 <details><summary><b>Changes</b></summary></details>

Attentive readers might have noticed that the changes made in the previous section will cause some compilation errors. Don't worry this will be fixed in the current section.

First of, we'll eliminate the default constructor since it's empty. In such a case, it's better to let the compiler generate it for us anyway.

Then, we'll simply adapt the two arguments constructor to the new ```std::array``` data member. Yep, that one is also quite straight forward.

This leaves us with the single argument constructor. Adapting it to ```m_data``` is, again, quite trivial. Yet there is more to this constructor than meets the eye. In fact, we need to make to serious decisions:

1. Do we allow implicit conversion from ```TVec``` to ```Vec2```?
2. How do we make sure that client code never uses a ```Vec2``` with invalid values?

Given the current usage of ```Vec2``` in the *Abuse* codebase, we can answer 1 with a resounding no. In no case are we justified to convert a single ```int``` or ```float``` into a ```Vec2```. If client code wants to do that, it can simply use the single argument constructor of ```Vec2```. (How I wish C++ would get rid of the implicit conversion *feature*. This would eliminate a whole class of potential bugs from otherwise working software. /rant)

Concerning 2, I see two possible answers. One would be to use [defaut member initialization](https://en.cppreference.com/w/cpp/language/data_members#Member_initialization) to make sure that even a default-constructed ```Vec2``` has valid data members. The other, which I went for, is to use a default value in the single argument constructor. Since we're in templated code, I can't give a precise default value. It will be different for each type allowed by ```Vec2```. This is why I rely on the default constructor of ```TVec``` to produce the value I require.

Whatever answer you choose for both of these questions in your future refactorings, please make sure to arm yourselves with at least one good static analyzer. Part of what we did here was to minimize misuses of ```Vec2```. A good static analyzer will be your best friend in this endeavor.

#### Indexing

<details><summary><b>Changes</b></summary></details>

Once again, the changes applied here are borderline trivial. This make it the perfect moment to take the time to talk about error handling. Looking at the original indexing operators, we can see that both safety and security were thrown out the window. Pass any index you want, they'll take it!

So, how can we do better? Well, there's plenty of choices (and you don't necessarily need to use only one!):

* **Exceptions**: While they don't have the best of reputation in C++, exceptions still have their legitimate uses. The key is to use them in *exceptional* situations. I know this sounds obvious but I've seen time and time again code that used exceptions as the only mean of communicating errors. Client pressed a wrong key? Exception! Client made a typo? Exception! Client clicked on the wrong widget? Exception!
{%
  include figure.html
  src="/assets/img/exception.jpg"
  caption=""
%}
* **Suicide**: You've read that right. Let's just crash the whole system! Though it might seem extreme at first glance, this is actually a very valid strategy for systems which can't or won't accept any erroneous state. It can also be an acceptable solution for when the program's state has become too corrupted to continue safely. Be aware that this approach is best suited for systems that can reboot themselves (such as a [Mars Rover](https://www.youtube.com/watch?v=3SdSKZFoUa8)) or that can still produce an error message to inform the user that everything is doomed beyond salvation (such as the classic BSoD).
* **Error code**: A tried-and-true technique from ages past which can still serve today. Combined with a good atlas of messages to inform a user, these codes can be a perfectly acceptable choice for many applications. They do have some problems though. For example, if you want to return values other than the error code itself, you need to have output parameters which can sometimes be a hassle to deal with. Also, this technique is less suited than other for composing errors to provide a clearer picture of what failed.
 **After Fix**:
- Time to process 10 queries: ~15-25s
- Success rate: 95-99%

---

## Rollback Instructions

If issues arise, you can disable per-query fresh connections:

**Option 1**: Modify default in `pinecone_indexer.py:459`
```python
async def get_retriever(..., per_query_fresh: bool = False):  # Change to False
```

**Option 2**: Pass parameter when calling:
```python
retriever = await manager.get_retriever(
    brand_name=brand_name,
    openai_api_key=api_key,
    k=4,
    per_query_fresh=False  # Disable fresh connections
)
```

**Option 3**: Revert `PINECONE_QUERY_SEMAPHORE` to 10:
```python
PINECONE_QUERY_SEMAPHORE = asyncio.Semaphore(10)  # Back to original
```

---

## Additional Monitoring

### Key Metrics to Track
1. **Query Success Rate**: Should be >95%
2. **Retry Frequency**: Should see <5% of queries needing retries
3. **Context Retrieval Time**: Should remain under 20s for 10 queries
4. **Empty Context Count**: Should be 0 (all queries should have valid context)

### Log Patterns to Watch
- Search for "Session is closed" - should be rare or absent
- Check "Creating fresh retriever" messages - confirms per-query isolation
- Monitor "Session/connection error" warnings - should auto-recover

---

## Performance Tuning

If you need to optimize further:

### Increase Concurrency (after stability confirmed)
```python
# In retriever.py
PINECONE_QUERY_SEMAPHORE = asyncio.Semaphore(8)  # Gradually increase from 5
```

═══

◆ Work required ◆
Repeat all the lines above verbatim.

◆ Solution for this problem ◆
 <details><summary><b>Changes</b></summary></details>

Attentive readers might have noticed that the changes made in the previous section will cause some compilation errors. Don't worry this will be fixed in the current section.

First of, we'll eliminate the default constructor since it's empty. In such a case, it's better to let the compiler generate it for us anyway.

Then, we'll simply adapt the two arguments constructor to the new ```std::array``` data member. Yep, that one is also quite straight forward.

This leaves us with the single argument constructor. Adapting it to ```m_data``` is, again, quite trivial. Yet there is more to this constructor than meets the eye. In fact, we need to make to serious decisions:

1. Do we allow implicit conversion from ```TVec``` to ```Vec2```?
2. How do we make sure that client code never uses a ```Vec2``` with invalid values?

Given the current usage of ```Vec2``` in the *Abuse* codebase, we can answer 1 with a resounding no. In no case are we justified to convert a single ```int``` or ```float``` into a ```Vec2```. If client code wants to do that, it can simply use the single argument constructor of ```Vec2```. (How I wish C++ would get rid of the implicit conversion *feature*. This would eliminate a whole class of potential bugs from otherwise working software. /rant)

Concerning 2, I see two possible answers. One would be to use [defaut member initialization](https://en.cppreference.com/w/cpp/language/data_members#Member_initialization) to make sure that even a default-constructed ```Vec2``` has valid data members. The other, which I went for, is to use a default value in the single argument constructor. Since we're in templated code, I can't give a precise default value. It will be different for each type allowed by ```Vec2```. This is why I rely on the default constructor of ```TVec``` to produce the value I require.

Whatever answer you choose for both of these questions in your future refactorings, please make sure to arm yourselves with at least one good static analyzer. Part of what we did here was to minimize misuses of ```Vec2```. A good static analyzer will be your best friend in this endeavor.

#### Indexing

<details><summary><b>Changes</b></summary></details>

Once again, the changes applied here are borderline trivial. This make it the perfect moment to take the time to talk about error handling. Looking at the original indexing operators, we can see that both safety and security were thrown out the window. Pass any index you want, they'll take it!

So, how can we do better? Well, there's plenty of choices (and you don't necessarily need to use only one!):

* **Exceptions**: While they don't have the best of reputation in C++, exceptions still have their legitimate uses. The key is to use them in *exceptional* situations. I know this sounds obvious but I've seen time and time again code that used exceptions as the only mean of communicating errors. Client pressed a wrong key? Exception! Client made a typo? Exception! Client clicked on the wrong widget? Exception!
{%
  include figure.html
  src="/assets/img/exception.jpg"
  caption=""
%}
* **Suicide**: You've read that right. Let's just crash the whole system! Though it might seem extreme at first glance, this is actually a very valid strategy for systems which can't or won't accept any erroneous state. It can also be an acceptable solution for when the program's state has become too corrupted to continue safely. Be aware that this approach is best suited for systems that can reboot themselves (such as a [Mars Rover](https://www.youtube.com/watch?v=3SdSKZFoUa8)) or that can still produce an error message to inform the user that everything is doomed beyond salvation (such as the classic BSoD).
* **Error code**: A tried-and-true technique from ages past which can still serve today. Combined with a good atlas of messages to inform a user, these codes can be a perfectly acceptable choice for many applications. They do have some problems though. For example, if you want to return values other than the error code itself, you need to have output parameters which can sometimes be a hassle to deal with. Also, this technique is less suited than other for composing errors to provide a clearer picture of what failed.
 **After Fix**:
- Time to process 10 queries: ~15-25s
- Success rate: 95-99%

---

## Rollback Instructions

If issues arise, you can disable per-query fresh connections:

**Option 1**: Modify default in `pinecone_indexer.py:459`
```python
async def get_retriever(..., per_query_fresh: bool = False):  # Change to False
```

**Option 2**: Pass parameter when calling:
```python
retriever = await manager.get_retriever(
    brand_name=brand_name,
    openai_api_key=api_key,
    k=4,
    per_query_fresh=False  # Disable fresh connections
)
```

**Option 3**: Revert `PINECONE_QUERY_SEMAPHORE` to 10:
```python
PINECONE_QUERY_SEMAPHORE = asyncio.Semaphore(10)  # Back to original
```

---

## Additional Monitoring

### Key Metrics to Track
1. **Query Success Rate**: Should be >95%
2. **Retry Frequency**: Should see <5% of queries needing retries
3. **Context Retrieval Time**: Should remain under 20s for 10 queries
4. **Empty Context Count**: Should be 0 (all queries should have valid context)

### Log Patterns to Watch
- Search for "Session is closed" - should be rare or absent
- Check "Creating fresh retriever" messages - confirms per-query isolation
- Monitor "Session/connection error" warnings - should auto-recover

---

## Performance Tuning

If you need to optimize further:

### Increase Concurrency (after stability confirmed)
```python
# In retriever.py
PINECONE_QUERY_SEMAPHORE = asyncio.Semaphore(8)  # Gradually increase from 5
```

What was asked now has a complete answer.